劉衍微微點頭,同意他的說話,目光忽然一閃,心中閃過一個極大的念頭,躊躇著問道:“父皇將如此大任交給我,就是信任我,不如我趁著機會替父皇除去皇宮裏一些小人,以免他們威脅到父皇。”

“不可。”楚沉夏一口否決,臉色一沉,正色解釋道,“皇上將大任交給殿下,是相信殿下的能力,可皇宮之中,危機四伏,什麽樣的人都偽裝在麵容之下,殿下要查又查的了多少?不說皇宮,就是東宮,殿下甚至都無法從這些人中找到那些混進來的奸細。再說了,殿下如果趁著這次機會除去一些人,那些眼線背後的大臣皇子會怎麽做?皇上又會怎麽想?”

“他們隻會說殿下利用權利,除去對自己不利的人,妄圖將皇宮掌控在自己手中,皇上若是聽信了他人的謠言,覺得殿下想要坐上皇位的心日益焦急,他會如何想?皇上選擇殿下,這其中不光是信任殿下,或許還有一絲試探之意,盡管殿下手握大權,可所言所舉必定在皇上所控之下,所以此舉萬萬不可行。”

楚沉夏因為語氣激憤,臉上都泛起了一絲暖色,就差拿著手中的拐杖指點江山了,劉衍十分驚奇地看著他,這驚奇倒不是來自他的話語。

他方才還一副頹靡的模樣,此刻就激憤成這樣,回想這幾****的異常,劉衍始終覺得怪怪的,但當下也沒說出來,淡淡應了一聲,便轉身出去了。

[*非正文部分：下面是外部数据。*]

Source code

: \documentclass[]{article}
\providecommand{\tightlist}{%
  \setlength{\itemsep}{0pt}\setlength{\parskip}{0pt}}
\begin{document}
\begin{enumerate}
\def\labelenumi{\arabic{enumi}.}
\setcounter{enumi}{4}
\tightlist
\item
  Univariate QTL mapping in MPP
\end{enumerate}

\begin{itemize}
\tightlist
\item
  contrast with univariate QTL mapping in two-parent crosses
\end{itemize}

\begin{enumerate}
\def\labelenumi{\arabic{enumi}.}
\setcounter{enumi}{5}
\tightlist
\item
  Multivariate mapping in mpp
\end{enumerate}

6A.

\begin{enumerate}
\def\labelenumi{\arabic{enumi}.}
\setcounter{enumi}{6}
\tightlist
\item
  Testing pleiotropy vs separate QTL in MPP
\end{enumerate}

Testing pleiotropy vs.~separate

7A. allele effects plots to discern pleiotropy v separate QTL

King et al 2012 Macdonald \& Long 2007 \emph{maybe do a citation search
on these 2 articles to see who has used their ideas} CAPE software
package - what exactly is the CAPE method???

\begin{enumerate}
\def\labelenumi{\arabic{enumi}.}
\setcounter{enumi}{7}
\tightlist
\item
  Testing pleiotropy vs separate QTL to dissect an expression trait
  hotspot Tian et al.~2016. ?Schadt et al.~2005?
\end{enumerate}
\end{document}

楚沉夏見他反應淡然,心裏便有些煩躁,重新坐到桌前,翻起了方才看到一半的冊子,拿著冊子的手忽然劇烈一抖,冊子直接從手上滑到了膝蓋。

他驚訝地幾乎瞪大了眼睛,如果方才的手抖是身體反應,那此刻他抖著手去拿冊子的時候,卻是因心中害怕。

重新感受到冊子的重量,楚沉夏這才舒了一口氣,這幾日,他不光看不清楚眼前的東西,偶爾也聽不到別人的說話聲,現在就連手都開始拿不住東西了。

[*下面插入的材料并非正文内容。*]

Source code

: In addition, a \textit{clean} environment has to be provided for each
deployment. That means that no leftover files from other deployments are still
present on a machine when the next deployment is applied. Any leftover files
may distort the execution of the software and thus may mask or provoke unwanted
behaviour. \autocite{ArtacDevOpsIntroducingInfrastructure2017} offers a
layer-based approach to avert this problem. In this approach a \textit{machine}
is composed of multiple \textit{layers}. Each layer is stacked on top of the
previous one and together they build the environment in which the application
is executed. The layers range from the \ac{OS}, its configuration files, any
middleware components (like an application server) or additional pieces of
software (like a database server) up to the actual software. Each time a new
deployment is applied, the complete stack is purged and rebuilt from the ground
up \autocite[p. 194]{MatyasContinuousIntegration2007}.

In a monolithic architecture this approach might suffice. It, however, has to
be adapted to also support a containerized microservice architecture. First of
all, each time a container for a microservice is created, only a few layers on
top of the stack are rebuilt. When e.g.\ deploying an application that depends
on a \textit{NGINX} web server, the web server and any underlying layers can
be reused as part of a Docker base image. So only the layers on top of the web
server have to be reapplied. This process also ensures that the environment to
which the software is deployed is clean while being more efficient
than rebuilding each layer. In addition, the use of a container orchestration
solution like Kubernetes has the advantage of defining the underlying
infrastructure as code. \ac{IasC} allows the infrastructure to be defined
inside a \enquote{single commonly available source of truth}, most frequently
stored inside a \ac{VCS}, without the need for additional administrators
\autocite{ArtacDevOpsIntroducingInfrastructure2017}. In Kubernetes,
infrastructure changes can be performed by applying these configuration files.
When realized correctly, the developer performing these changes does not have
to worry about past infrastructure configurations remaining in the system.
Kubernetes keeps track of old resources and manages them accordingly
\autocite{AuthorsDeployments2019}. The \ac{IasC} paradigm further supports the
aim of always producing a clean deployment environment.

目光從自己手上一路滑到拐杖上,楚沉夏幾乎緊張地無法呼吸,縱然能夠重新行走,但毒素已經侵入自己的身體,令他終日惶恐不安。

司刑寺的地牢陰暗寒冷,對楚沉夏來說卻是十分熟悉,他是這裏的常客,因為事情變得嚴重,所以皇帝並不允許任何人去探監。

這個房間不大不小,麵前到處都是沾著血跡的刑具,空氣裏又散發著極其難聞的味道,令人作嘔,不過陳闕麵色如常,顯然是早已習慣。

楚沉夏這次能夠見到半容,自然是跟著陳闕進去的,二人談話時,陳闕也必須在一旁,以做監聽。

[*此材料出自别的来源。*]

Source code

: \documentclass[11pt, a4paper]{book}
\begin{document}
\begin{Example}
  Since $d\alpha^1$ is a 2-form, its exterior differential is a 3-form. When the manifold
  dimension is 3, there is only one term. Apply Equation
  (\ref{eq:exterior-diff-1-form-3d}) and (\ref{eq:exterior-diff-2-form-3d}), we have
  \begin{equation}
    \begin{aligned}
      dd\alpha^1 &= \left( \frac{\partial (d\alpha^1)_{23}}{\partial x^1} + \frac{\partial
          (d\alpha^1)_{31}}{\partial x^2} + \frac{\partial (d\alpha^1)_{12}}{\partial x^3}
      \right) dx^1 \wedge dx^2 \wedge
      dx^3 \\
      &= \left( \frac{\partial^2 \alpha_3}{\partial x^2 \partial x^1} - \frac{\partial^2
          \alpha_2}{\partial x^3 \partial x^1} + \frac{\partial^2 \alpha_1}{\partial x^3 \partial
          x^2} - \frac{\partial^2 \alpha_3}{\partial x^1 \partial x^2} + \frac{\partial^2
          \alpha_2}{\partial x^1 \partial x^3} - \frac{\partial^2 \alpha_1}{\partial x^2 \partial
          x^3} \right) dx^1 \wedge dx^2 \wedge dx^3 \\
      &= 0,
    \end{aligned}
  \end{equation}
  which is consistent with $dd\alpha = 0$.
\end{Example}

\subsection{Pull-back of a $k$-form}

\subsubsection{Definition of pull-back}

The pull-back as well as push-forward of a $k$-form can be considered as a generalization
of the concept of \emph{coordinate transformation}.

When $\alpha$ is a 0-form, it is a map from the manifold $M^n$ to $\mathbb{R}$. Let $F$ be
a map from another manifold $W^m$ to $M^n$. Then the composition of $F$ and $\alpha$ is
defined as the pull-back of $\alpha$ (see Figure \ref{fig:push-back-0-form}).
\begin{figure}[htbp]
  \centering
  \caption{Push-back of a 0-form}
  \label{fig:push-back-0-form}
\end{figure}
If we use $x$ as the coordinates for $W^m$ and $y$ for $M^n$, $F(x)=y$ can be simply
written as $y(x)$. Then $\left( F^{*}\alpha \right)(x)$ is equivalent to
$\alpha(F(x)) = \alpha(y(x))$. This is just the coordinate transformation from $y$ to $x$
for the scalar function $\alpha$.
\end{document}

等了一陣後,半容拖著長長的腳步被獄卒押著往這裏走來,多日未見,半容便消瘦了一大圈,臉色灰白極其可怖,一雙眼睛也不似往日那般透著光彩。

她見到楚沉夏時,頭重地根本抬不起來,隻是勉力對他一笑,楚沉夏心口一酸,險些要起身走至他身邊。

好在他的腿腳不便成功讓他理智了下來,陳闕見他不安地動了幾下,生怕他做出什麽出格的行為來,忙緊緊盯著他。

楚沉夏將拳頭攥緊又鬆開,反複幾次後,終於還是問了出來,“陳大人不是說不用刑嗎?我看她怎麽一副撐不住的樣子?”

“的確沒有用刑啊。”陳闕也十分不解,疑惑道,“可能是她身子弱,受不住吧,一天天地就消瘦下去,我還特意命獄卒給她準備了好的夥食,生怕她撐不住倒下,可是……我也沒辦法。”

楚沉夏的目光在她身上遊走了一回,問道:“你覺得有什麽異常嗎?是不是中毒了?還是真的身子太弱,吃不消,你自己是大夫,應該分的出來。”

半容苦笑了一聲,想要說話,卻沒力氣開口,艱難地喘息道:“我……是……”

(未完待續。)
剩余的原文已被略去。